Edmund Fanning (July 16, 1769 – April 23, 1841) was an American explorer and sea captain, known as the "Pathfinder of the Pacific."

Life
Born in Stonington in the British Crown Colony of Connecticut to Gilbert and Huldah Fanning, from nearby Groton he went to sea as a cabin boy at the age of 14, and by the age of 24 was captain of a West Indian brig in which he visited the South Pacific for the first time.

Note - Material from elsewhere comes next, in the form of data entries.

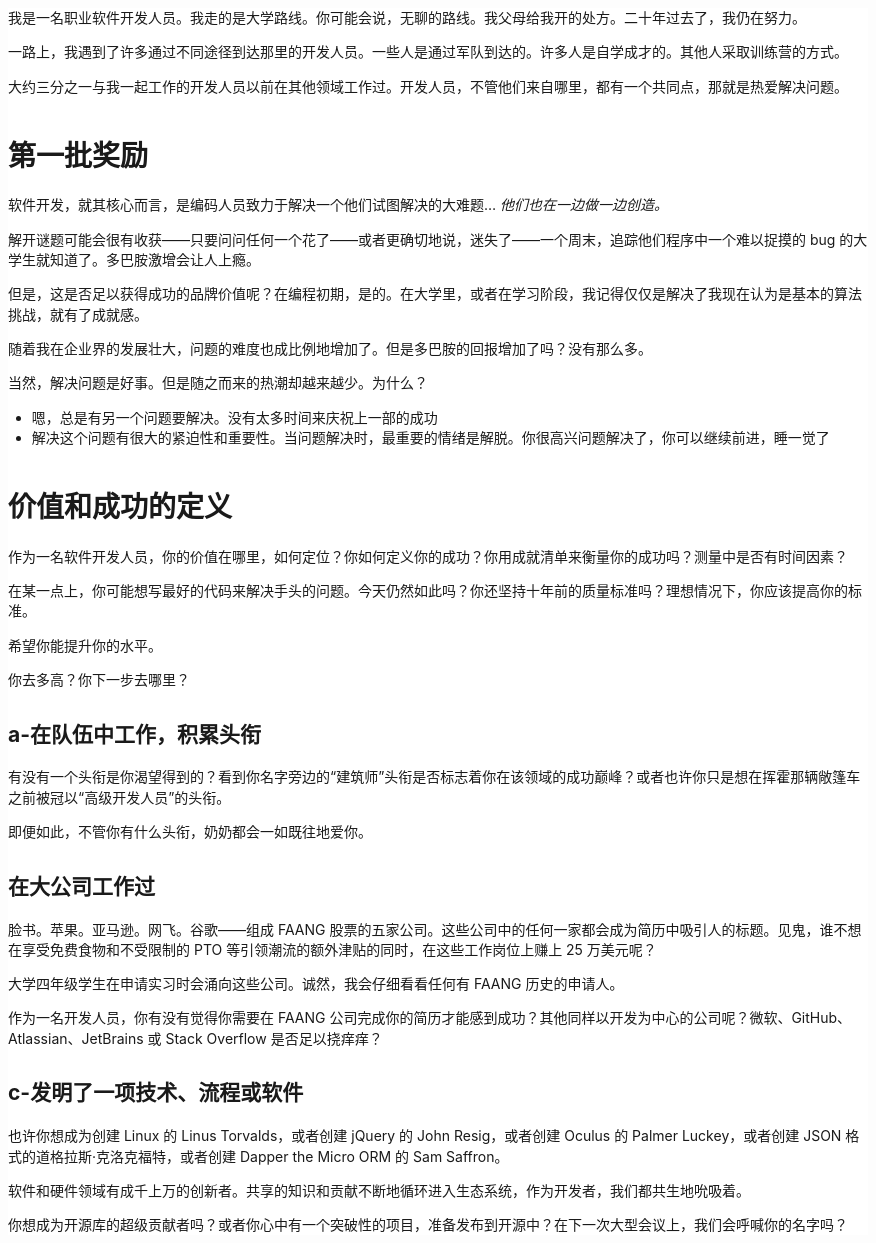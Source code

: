 我是一名职业软件开发人员。我走的是大学路线。你可能会说，无聊的路线。我父母给我开的处方。二十年过去了，我仍在努力。

一路上，我遇到了许多通过不同途径到达那里的开发人员。一些人是通过军队到达的。许多人是自学成才的。其他人采取训练营的方式。

大约三分之一与我一起工作的开发人员以前在其他领域工作过。开发人员，不管他们来自哪里，都有一个共同点，那就是热爱解决问题。

# 第一批奖励

软件开发，就其核心而言，是编码人员致力于解决一个他们试图解决的大难题… *他们也在一边做一边创造。*

解开谜题可能会很有收获——只要问问任何一个花了——或者更确切地说，迷失了——一个周末，追踪他们程序中一个难以捉摸的 bug 的大学生就知道了。多巴胺激增会让人上瘾。

但是，这是否足以获得成功的品牌价值呢？在编程初期，是的。在大学里，或者在学习阶段，我记得仅仅是解决了我现在认为是基本的算法挑战，就有了成就感。

随着我在企业界的发展壮大，问题的难度也成比例地增加了。但是多巴胺的回报增加了吗？没有那么多。

当然，解决问题是好事。但是随之而来的热潮却越来越少。为什么？

*   嗯，总是有另一个问题要解决。没有太多时间来庆祝上一部的成功
*   解决这个问题有很大的紧迫性和重要性。当问题解决时，最重要的情绪是解脱。你很高兴问题解决了，你可以继续前进，睡一觉了

# 价值和成功的定义

作为一名软件开发人员，你的价值在哪里，如何定位？你如何定义你的成功？你用成就清单来衡量你的成功吗？测量中是否有时间因素？

在某一点上，你可能想写最好的代码来解决手头的问题。今天仍然如此吗？你还坚持十年前的质量标准吗？理想情况下，你应该提高你的标准。

希望你能提升你的水平。

你去多高？你下一步去哪里？

## a-在队伍中工作，积累头衔

有没有一个头衔是你渴望得到的？看到你名字旁边的“建筑师”头衔是否标志着你在该领域的成功巅峰？或者也许你只是想在挥霍那辆敞篷车之前被冠以“高级开发人员”的头衔。

即便如此，不管你有什么头衔，奶奶都会一如既往地爱你。

## 在大公司工作过

脸书。苹果。亚马逊。网飞。谷歌——组成 FAANG 股票的五家公司。这些公司中的任何一家都会成为简历中吸引人的标题。见鬼，谁不想在享受免费食物和不受限制的 PTO 等引领潮流的额外津贴的同时，在这些工作岗位上赚上 25 万美元呢？

大学四年级学生在申请实习时会涌向这些公司。诚然，我会仔细看看任何有 FAANG 历史的申请人。

作为一名开发人员，你有没有觉得你需要在 FAANG 公司完成你的简历才能感到成功？其他同样以开发为中心的公司呢？微软、GitHub、Atlassian、JetBrains 或 Stack Overflow 是否足以挠痒痒？

## c-发明了一项技术、流程或软件

也许你想成为创建 Linux 的 Linus Torvalds，或者创建 jQuery 的 John Resig，或者创建 Oculus 的 Palmer Luckey，或者创建 JSON 格式的道格拉斯·克洛克福特，或者创建 Dapper the Micro ORM 的 Sam Saffron。

软件和硬件领域有成千上万的创新者。共享的知识和贡献不断地循环进入生态系统，作为开发者，我们都共生地吮吸着。

你想成为开源库的超级贡献者吗？或者你心中有一个突破性的项目，准备发布到开源中？在下一次大型会议上，我们会呼喊你的名字吗？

A successful trader, Fanning made a fortune in the China trade, killing seals in the South Pacific and exchanging their skins in China for silks, spices, and tea; which he in turn sold in New York City.  As master of the Betsey in 1797–1798, he discovered three South Pacific Islands — Fanning, Washington, and Palmyra — which are collectively known as the Fanning Islands. (Fanning Island, today known as Tabuaeran, is today part of Kiribati, while Palmyra, claimed by the Hawaiian Government in 1862 and owned for many years by a Hawaiian family, was purchased in 2000 by the Nature Conservancy for an ongoing study of global warming and its effect on coral reefs.)

When he discovered Palmyra Atoll, Fanning was sleeping and the ship was in command of the first mate. Fanning awoke three times in the night, and he took this as a premonition, ordering the first mate to heave to. In the morning, the ship resumed its travel and reached the reef of Palmyra in less than a mile. Had the ship continued its course at night, the entire crew might have perished.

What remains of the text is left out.